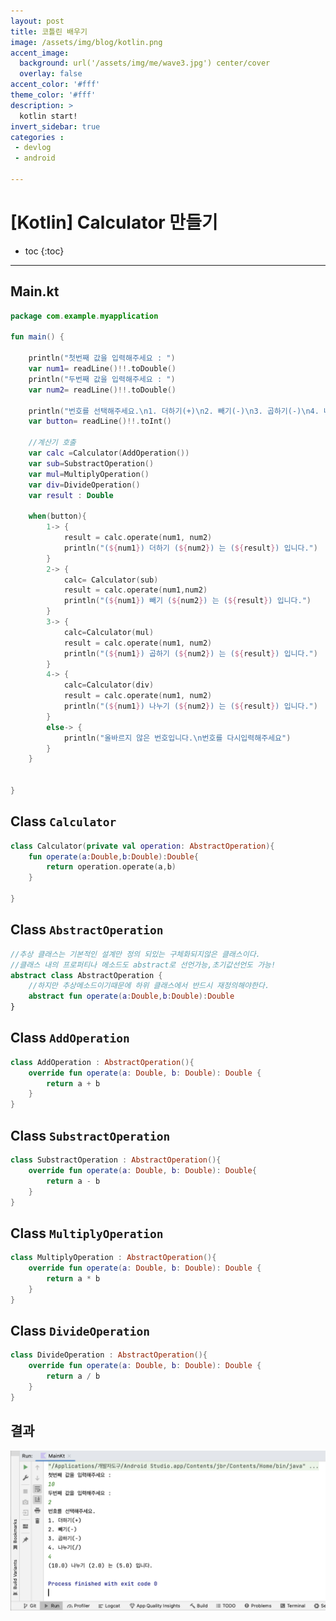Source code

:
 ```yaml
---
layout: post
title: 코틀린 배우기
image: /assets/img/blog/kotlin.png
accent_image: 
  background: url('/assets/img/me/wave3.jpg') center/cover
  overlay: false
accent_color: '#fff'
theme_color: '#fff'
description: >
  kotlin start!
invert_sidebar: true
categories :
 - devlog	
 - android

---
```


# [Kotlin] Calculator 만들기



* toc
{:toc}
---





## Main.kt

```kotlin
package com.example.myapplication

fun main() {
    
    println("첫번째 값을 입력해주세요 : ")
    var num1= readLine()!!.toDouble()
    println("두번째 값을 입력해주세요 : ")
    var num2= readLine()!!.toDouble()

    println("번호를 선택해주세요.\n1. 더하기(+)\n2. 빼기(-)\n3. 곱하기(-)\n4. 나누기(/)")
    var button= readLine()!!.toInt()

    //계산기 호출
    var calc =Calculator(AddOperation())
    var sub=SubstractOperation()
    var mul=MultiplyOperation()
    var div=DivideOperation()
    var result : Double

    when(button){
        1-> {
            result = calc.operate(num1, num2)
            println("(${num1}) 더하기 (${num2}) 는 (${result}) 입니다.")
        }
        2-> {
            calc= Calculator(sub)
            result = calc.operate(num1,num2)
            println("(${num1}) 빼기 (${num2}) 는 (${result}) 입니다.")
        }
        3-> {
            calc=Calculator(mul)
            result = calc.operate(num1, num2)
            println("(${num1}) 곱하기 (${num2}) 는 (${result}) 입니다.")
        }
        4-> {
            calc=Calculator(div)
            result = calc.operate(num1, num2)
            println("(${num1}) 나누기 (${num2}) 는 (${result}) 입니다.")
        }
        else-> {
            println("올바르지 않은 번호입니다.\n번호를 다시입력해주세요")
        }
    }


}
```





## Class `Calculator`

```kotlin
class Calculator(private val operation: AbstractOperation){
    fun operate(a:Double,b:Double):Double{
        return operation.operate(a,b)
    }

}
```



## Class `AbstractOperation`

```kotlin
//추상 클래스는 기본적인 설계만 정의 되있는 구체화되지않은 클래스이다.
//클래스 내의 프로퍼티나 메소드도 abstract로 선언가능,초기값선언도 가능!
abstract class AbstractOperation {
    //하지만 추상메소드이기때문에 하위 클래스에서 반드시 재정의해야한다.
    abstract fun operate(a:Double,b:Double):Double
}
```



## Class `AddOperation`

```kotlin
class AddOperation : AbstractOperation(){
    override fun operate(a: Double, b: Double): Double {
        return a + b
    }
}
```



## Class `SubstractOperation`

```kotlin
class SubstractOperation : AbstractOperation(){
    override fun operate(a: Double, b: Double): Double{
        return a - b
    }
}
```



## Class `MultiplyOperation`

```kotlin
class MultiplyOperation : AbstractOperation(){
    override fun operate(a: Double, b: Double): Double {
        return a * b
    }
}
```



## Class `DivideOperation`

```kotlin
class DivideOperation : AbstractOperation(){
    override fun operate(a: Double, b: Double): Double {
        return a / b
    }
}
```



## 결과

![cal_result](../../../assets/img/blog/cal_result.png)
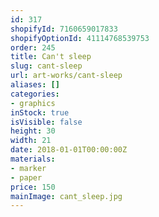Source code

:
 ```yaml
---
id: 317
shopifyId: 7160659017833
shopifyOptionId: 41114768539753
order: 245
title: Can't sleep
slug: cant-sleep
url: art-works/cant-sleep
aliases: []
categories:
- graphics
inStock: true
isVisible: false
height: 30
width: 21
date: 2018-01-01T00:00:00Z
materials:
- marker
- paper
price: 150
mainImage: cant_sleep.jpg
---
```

· · · · · · ·

REQUIRED WORK: Every record must be duplicated exactly, except for the pictures, which are left out.

ANSWER SECTION:
Source code

:
 ```yaml
---
layout: post
title: 코틀린 배우기
image: /assets/img/blog/kotlin.png
accent_image: 
  background: url('/assets/img/me/wave3.jpg') center/cover
  overlay: false
accent_color: '#fff'
theme_color: '#fff'
description: >
  kotlin start!
invert_sidebar: true
categories :
 - devlog	
 - android

---
```


# [Kotlin] Calculator 만들기



* toc
{:toc}
---





## Main.kt

```kotlin
package com.example.myapplication

fun main() {
    
    println("첫번째 값을 입력해주세요 : ")
    var num1= readLine()!!.toDouble()
    println("두번째 값을 입력해주세요 : ")
    var num2= readLine()!!.toDouble()

    println("번호를 선택해주세요.\n1. 더하기(+)\n2. 빼기(-)\n3. 곱하기(-)\n4. 나누기(/)")
    var button= readLine()!!.toInt()

    //계산기 호출
    var calc =Calculator(AddOperation())
    var sub=SubstractOperation()
    var mul=MultiplyOperation()
    var div=DivideOperation()
    var result : Double

    when(button){
        1-> {
            result = calc.operate(num1, num2)
            println("(${num1}) 더하기 (${num2}) 는 (${result}) 입니다.")
        }
        2-> {
            calc= Calculator(sub)
            result = calc.operate(num1,num2)
            println("(${num1}) 빼기 (${num2}) 는 (${result}) 입니다.")
        }
        3-> {
            calc=Calculator(mul)
            result = calc.operate(num1, num2)
            println("(${num1}) 곱하기 (${num2}) 는 (${result}) 입니다.")
        }
        4-> {
            calc=Calculator(div)
            result = calc.operate(num1, num2)
            println("(${num1}) 나누기 (${num2}) 는 (${result}) 입니다.")
        }
        else-> {
            println("올바르지 않은 번호입니다.\n번호를 다시입력해주세요")
        }
    }


}
```





## Class `Calculator`

```kotlin
class Calculator(private val operation: AbstractOperation){
    fun operate(a:Double,b:Double):Double{
        return operation.operate(a,b)
    }

}
```



## Class `AbstractOperation`

```kotlin
//추상 클래스는 기본적인 설계만 정의 되있는 구체화되지않은 클래스이다.
//클래스 내의 프로퍼티나 메소드도 abstract로 선언가능,초기값선언도 가능!
abstract class AbstractOperation {
    //하지만 추상메소드이기때문에 하위 클래스에서 반드시 재정의해야한다.
    abstract fun operate(a:Double,b:Double):Double
}
```



## Class `AddOperation`

```kotlin
class AddOperation : AbstractOperation(){
    override fun operate(a: Double, b: Double): Double {
        return a + b
    }
}
```



## Class `SubstractOperation`

```kotlin
class SubstractOperation : AbstractOperation(){
    override fun operate(a: Double, b: Double): Double{
        return a - b
    }
}
```



## Class `MultiplyOperation`

```kotlin
class MultiplyOperation : AbstractOperation(){
    override fun operate(a: Double, b: Double): Double {
        return a * b
    }
}
```



## Class `DivideOperation`

```kotlin
class DivideOperation : AbstractOperation(){
    override fun operate(a: Double, b: Double): Double {
        return a / b
    }
}
```



## 결과

![cal_result](../../../assets/img/blog/cal_result.png)
Source code

:
 ```yaml
---
id: 317
shopifyId: 7160659017833
shopifyOptionId: 41114768539753
order: 245
title: Can't sleep
slug: cant-sleep
url: art-works/cant-sleep
aliases: []
categories:
- graphics
inStock: true
isVisible: false
height: 30
width: 21
date: 2018-01-01T00:00:00Z
materials:
- marker
- paper
price: 150
mainImage: cant_sleep.jpg
---
```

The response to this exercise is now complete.